You can use Python’s SciKit-Learn library for data analysis, data mining modeling, and analysis.
– ❻ –
System actual combat and data thinking
At this point, you’ll have basic data analysis skills. But also according to different cases, different business scenarios for actual combat, practice the ability to solve practical problems.
As for the public data set mentioned above, you can find some data in the direction you are interested in and try to analyze it from different angles to see what valuable conclusions can be obtained.
You can also find some problems that can be used for analysis from life and work. For example, there are many problems that can be mined from the data of e-commerce, recruitment, social networking and other platforms mentioned above.
In the beginning, you may not think very well of the questions, but as you accumulate experience, you will gradually find the direction of the analysis, what are the general analysis dimensions, such as Top rankings, average, regional distribution, year-over-year, correlation analysis, future trend prediction, etc. As you get more experience, you’ll get a feel for the data, which is what we call data thinking.

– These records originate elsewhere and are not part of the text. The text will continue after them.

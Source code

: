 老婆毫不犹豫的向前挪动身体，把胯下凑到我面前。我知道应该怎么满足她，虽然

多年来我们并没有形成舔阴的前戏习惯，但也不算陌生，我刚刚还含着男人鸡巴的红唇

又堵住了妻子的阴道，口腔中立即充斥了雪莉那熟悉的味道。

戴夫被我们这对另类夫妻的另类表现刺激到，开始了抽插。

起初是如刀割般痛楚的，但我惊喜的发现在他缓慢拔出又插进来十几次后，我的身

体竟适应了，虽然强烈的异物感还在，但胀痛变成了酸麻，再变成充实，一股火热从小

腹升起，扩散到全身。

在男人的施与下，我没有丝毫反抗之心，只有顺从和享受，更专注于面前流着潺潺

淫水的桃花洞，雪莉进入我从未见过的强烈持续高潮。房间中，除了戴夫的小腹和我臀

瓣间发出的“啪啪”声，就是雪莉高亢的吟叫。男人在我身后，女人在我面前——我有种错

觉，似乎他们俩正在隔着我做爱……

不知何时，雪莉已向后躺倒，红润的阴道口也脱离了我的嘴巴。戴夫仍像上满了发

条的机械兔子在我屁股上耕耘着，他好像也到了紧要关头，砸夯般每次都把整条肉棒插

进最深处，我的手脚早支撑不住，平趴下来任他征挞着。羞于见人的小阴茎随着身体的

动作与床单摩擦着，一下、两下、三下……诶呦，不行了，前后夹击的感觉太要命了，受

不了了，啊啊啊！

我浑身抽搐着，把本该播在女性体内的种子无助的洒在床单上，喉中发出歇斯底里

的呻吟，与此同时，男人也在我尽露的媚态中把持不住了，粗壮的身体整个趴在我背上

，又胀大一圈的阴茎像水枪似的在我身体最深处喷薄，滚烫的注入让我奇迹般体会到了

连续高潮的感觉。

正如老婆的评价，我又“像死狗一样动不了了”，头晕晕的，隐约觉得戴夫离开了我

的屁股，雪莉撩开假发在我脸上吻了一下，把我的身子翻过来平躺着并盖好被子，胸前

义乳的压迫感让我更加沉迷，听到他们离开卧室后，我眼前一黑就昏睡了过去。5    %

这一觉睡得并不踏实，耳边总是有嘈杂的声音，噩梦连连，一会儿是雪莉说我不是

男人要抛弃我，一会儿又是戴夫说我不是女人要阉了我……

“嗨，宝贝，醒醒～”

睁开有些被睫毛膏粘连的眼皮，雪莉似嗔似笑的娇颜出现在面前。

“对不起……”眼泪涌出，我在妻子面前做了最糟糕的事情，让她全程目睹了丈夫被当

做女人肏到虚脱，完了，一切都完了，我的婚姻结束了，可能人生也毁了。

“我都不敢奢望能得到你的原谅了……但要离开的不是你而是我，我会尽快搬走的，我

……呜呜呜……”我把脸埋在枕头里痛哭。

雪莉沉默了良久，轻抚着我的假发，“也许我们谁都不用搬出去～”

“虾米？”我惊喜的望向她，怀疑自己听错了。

There are many pits in data analysis of zero-based learning, which are summarized as follows:
- 1. Environment configuration, tool installation and environment variables are unfriendly to xiao Bai;
- 2. Lack of reasonable learning path, Python, HTML learning, extremely easy to give up;
- 3.Python has many packages and frameworks to choose from, and I don’t know which is friendlier;
- 4. Unable to find solutions to problems, learning stagnates;
- 5. The information on the Internet is scattered and unfriendly to xiao Bai, and much of it looks cloudy and foggy;
- 6. Good skills, but unable to think and analyze specific problems systematically;
- ……………………………………
Want to learn about Python data analysis?